### ASSIGNED TASK:
For the entries below, copy exactly the line that contains "the % symbol)" through the line that contains "Baixe o SAP", both ends included, and exclude all pictures.

### RECORDS:
==*==

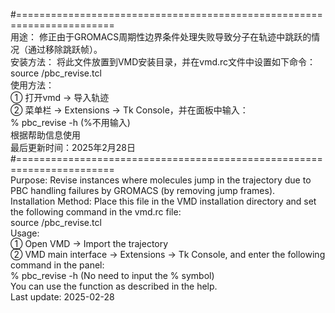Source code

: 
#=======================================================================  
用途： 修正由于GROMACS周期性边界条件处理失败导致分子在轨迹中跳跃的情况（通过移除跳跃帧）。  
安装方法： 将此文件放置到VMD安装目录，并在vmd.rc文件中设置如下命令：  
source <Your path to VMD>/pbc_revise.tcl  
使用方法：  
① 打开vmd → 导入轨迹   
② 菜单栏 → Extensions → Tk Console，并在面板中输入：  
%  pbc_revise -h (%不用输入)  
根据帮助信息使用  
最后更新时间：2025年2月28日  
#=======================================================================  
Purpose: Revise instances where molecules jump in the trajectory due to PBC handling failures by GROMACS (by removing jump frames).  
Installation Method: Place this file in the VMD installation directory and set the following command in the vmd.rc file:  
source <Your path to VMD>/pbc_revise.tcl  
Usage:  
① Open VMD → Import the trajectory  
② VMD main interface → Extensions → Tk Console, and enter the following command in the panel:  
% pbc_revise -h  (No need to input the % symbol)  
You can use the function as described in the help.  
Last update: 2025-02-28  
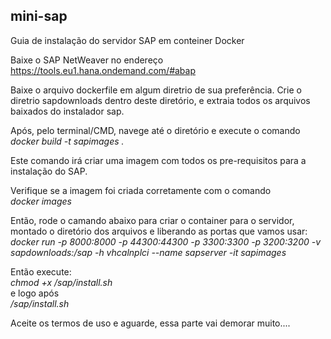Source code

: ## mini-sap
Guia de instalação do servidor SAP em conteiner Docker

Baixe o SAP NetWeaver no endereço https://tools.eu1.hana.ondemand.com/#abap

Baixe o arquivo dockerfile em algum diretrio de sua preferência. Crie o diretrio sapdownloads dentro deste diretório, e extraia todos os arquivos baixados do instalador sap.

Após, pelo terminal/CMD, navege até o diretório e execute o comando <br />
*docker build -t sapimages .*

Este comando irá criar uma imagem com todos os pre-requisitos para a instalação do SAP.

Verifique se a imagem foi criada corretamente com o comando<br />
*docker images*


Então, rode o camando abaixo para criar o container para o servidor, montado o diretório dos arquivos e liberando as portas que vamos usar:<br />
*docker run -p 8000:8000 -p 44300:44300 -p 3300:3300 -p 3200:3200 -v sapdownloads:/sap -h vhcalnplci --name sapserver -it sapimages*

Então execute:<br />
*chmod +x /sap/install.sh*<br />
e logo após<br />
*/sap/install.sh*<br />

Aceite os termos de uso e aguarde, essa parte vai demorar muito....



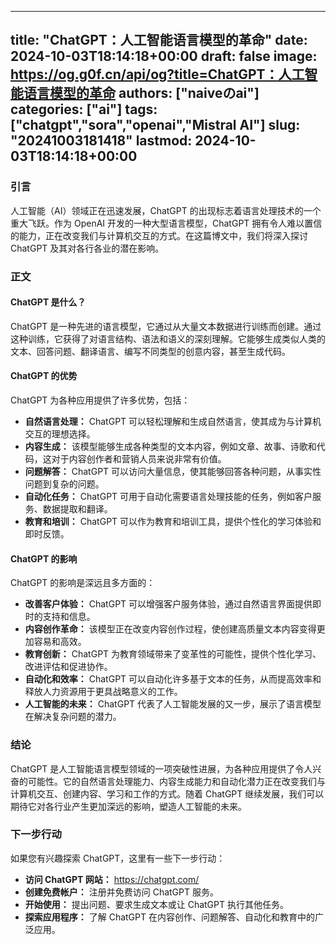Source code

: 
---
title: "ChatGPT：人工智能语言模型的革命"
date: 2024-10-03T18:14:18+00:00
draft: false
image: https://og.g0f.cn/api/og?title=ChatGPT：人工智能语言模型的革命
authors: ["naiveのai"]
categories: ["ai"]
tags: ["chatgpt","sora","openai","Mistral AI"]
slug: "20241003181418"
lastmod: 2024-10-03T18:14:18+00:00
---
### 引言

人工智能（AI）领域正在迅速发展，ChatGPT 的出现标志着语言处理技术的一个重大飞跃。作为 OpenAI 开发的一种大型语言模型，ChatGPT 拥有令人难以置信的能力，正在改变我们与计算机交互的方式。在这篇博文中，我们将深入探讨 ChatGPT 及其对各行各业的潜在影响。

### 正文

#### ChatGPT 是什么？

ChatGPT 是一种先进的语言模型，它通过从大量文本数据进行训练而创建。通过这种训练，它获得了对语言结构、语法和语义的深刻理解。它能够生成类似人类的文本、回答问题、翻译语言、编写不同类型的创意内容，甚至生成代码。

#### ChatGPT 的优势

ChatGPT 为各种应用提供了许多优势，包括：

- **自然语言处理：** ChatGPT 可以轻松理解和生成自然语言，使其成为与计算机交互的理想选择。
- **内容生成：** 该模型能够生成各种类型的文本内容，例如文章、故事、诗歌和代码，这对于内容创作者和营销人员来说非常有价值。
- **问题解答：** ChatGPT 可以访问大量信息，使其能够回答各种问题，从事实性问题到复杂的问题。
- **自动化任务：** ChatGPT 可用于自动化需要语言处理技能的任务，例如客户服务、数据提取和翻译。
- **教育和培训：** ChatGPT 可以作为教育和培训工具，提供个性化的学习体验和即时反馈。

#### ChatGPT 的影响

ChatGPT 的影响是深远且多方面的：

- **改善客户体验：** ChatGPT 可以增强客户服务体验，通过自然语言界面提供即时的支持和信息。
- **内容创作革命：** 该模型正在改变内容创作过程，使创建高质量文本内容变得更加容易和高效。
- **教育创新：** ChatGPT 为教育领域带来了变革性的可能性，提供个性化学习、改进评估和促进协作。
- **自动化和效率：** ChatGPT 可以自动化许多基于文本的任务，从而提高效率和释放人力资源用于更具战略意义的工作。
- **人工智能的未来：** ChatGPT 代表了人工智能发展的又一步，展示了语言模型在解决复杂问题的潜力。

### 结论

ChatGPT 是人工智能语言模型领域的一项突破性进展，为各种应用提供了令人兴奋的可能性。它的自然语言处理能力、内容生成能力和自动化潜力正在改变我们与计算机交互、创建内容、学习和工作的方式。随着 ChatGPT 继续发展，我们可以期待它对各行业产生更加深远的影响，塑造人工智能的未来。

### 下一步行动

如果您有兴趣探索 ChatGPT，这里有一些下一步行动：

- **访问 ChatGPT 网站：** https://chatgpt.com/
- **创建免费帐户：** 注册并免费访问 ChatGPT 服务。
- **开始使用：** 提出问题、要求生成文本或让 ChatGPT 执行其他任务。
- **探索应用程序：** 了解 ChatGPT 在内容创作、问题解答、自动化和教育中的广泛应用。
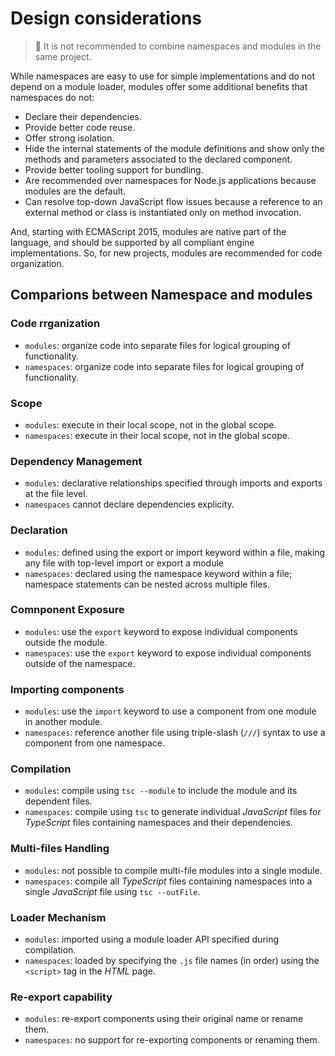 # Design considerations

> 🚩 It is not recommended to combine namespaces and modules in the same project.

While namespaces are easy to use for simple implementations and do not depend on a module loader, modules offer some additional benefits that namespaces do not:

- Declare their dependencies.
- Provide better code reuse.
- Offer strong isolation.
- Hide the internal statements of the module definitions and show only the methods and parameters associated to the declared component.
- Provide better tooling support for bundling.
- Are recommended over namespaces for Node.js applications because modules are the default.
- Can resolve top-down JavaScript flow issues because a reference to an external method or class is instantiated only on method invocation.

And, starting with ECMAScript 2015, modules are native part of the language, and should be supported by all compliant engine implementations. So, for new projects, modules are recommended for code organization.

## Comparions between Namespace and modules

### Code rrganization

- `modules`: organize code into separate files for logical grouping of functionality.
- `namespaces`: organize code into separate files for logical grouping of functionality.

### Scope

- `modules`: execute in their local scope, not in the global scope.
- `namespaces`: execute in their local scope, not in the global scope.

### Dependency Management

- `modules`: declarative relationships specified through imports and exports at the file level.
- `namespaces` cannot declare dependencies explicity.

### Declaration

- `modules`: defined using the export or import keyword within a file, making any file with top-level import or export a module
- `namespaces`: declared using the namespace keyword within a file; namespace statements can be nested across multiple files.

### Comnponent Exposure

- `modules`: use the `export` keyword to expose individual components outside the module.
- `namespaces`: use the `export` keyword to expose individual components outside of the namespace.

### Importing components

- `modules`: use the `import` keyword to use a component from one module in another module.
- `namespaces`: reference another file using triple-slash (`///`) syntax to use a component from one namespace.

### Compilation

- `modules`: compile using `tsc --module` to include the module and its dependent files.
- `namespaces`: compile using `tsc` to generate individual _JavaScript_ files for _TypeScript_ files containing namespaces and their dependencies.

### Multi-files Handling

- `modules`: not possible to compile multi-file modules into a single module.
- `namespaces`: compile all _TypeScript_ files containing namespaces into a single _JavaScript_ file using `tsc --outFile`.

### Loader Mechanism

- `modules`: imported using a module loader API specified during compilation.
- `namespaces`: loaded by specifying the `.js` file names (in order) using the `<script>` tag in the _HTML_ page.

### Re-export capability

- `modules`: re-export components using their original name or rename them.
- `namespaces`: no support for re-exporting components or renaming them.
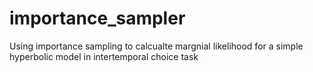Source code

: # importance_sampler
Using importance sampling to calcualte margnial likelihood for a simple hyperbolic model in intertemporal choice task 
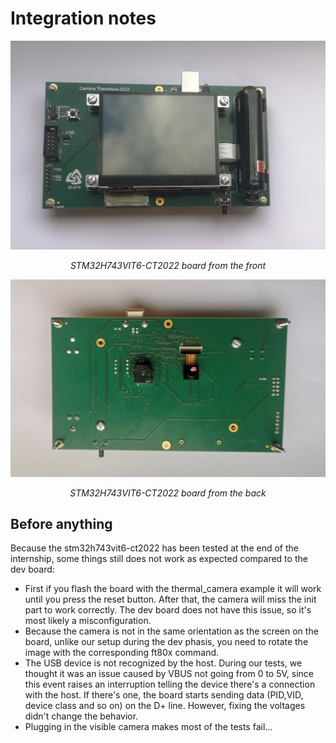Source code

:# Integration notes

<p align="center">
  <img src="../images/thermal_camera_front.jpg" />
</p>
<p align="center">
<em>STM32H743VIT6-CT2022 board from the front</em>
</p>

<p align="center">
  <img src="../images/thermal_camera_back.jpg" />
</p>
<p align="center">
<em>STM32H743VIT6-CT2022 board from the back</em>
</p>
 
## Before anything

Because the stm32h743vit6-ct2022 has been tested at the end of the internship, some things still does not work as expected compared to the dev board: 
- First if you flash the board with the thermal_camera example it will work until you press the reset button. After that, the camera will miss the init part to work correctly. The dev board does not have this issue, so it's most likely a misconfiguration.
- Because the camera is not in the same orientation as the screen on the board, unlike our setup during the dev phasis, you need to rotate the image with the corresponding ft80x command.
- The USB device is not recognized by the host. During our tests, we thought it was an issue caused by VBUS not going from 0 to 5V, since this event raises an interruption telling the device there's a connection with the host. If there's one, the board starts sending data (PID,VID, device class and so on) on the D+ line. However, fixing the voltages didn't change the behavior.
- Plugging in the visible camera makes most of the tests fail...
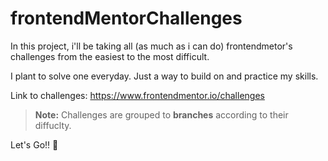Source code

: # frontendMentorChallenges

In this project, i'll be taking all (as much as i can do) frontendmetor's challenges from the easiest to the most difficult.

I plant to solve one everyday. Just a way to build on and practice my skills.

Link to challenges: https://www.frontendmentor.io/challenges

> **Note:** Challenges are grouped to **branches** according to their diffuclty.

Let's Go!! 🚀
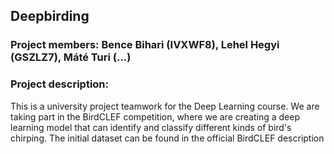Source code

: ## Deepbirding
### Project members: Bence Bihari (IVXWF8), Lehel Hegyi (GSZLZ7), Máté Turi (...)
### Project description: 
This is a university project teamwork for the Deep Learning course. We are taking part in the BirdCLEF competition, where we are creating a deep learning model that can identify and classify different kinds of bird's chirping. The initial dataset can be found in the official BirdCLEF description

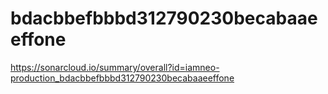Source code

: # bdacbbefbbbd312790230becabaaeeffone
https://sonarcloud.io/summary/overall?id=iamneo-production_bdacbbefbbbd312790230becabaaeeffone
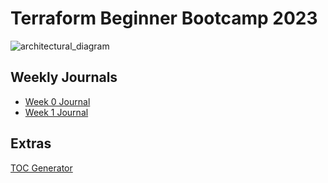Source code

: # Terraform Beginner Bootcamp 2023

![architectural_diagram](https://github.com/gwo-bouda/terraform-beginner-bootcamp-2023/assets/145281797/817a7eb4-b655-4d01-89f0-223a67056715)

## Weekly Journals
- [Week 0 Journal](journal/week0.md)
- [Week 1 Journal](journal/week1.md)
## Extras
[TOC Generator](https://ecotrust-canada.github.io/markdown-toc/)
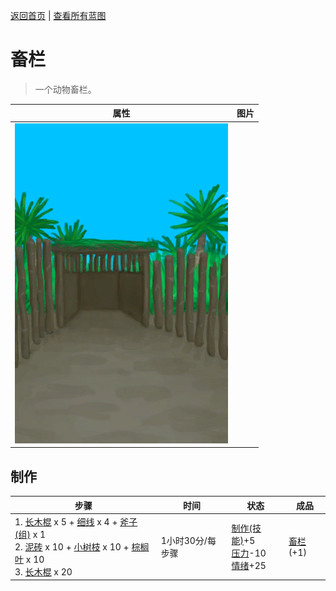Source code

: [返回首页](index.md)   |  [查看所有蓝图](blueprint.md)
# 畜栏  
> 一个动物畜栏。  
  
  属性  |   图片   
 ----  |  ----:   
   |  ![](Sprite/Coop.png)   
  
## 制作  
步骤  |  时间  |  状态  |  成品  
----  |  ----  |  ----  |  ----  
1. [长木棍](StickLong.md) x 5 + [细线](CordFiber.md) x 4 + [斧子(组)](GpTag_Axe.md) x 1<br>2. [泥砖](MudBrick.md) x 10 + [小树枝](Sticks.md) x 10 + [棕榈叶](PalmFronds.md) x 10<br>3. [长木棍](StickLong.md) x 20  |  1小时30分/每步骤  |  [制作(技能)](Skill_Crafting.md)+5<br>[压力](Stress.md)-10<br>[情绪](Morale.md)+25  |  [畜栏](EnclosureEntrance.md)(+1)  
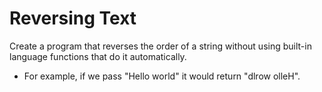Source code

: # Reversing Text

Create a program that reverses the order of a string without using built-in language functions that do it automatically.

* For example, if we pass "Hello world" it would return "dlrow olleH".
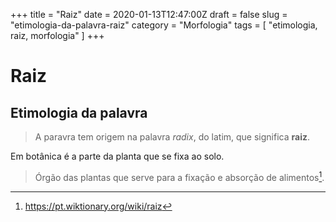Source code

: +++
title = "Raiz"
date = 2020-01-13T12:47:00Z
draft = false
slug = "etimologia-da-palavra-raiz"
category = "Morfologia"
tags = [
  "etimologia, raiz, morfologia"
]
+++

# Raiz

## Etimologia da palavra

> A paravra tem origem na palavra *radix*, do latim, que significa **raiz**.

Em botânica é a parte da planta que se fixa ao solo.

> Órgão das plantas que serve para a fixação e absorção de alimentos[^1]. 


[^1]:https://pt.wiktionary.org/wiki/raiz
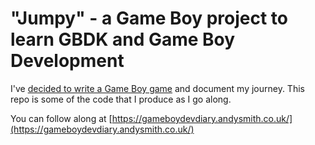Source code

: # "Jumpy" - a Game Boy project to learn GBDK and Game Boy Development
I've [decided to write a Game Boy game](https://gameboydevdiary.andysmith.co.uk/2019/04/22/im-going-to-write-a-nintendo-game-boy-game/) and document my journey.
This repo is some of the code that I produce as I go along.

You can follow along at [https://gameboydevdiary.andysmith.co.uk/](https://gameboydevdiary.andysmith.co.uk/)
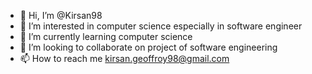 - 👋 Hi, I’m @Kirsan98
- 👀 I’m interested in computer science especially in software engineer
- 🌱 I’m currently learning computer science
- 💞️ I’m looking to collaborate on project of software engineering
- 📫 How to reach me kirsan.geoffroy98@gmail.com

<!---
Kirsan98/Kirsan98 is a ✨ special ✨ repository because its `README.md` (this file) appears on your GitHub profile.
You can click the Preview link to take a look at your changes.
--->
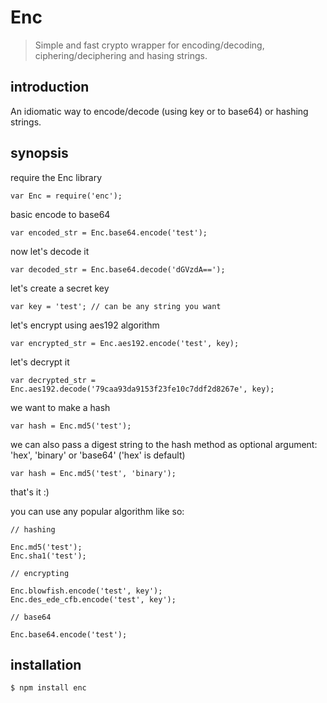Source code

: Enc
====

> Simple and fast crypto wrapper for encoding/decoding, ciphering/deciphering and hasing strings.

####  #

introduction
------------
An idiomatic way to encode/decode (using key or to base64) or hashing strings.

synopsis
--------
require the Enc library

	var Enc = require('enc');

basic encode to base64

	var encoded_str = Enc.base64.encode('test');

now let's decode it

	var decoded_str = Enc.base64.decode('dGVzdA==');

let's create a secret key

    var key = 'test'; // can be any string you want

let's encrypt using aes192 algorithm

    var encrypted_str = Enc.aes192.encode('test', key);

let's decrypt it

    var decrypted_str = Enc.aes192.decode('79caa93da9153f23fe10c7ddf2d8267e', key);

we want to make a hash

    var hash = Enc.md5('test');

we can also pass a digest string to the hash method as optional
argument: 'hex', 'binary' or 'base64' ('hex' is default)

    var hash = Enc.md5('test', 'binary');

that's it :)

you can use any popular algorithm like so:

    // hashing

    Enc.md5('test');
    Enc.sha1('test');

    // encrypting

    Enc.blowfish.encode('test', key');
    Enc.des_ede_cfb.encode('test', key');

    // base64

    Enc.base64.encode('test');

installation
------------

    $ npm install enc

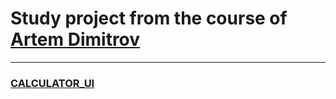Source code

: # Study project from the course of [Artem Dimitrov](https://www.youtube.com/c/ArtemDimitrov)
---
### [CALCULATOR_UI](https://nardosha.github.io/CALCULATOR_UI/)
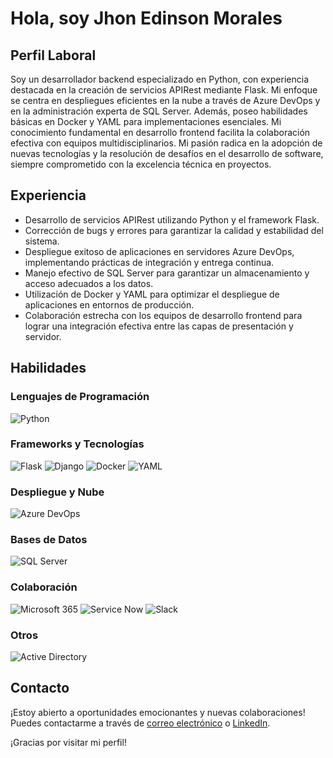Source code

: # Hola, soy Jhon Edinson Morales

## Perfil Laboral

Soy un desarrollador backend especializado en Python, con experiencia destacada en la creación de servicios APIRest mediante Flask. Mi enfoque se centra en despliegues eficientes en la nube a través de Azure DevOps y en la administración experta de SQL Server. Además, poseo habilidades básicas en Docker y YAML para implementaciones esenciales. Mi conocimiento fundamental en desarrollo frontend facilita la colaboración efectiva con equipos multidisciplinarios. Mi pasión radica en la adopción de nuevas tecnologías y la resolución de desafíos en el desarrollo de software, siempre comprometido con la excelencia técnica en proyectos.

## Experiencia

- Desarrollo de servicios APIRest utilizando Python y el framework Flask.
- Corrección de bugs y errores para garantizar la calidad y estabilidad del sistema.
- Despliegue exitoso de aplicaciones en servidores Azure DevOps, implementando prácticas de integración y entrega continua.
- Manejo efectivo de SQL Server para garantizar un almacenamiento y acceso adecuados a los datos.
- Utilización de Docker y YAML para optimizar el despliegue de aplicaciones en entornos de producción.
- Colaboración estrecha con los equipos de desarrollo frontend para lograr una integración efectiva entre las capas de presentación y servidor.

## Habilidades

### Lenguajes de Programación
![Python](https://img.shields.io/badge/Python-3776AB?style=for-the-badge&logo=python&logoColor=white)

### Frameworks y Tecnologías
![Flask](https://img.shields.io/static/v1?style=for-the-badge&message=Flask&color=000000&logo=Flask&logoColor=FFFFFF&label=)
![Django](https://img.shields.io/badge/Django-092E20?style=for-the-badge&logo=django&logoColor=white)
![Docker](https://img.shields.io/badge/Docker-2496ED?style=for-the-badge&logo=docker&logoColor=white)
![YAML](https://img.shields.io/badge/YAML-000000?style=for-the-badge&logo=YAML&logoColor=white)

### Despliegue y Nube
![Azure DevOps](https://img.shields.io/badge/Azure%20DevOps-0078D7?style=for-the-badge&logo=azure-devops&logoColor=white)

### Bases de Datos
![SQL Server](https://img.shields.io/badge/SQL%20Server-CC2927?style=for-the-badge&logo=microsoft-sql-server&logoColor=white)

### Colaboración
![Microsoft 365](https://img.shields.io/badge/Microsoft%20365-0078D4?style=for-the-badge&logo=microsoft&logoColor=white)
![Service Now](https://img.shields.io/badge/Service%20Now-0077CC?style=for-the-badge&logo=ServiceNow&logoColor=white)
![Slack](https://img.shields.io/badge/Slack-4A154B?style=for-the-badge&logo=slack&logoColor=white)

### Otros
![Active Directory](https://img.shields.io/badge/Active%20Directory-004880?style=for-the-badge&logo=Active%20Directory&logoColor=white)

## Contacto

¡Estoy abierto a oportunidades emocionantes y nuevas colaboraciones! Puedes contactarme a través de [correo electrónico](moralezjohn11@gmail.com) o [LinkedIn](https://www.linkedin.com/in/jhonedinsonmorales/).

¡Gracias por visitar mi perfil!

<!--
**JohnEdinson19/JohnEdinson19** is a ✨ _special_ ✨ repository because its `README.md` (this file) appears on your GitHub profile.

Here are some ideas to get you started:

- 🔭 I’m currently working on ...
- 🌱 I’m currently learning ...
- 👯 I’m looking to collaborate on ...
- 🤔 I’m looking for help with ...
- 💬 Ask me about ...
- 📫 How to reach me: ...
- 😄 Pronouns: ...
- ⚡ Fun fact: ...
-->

==*==

### FINAL ANSWER:
% pbc_revise -h  (No need to input the % symbol)  
You can use the function as described in the help.  
Last update: 2025-02-28  
Source code

: ## mini-sap
Guia de instalação do servidor SAP em conteiner Docker

Baixe o SAP NetWeaver no endereço https://tools.eu1.hana.ondemand.com/#abap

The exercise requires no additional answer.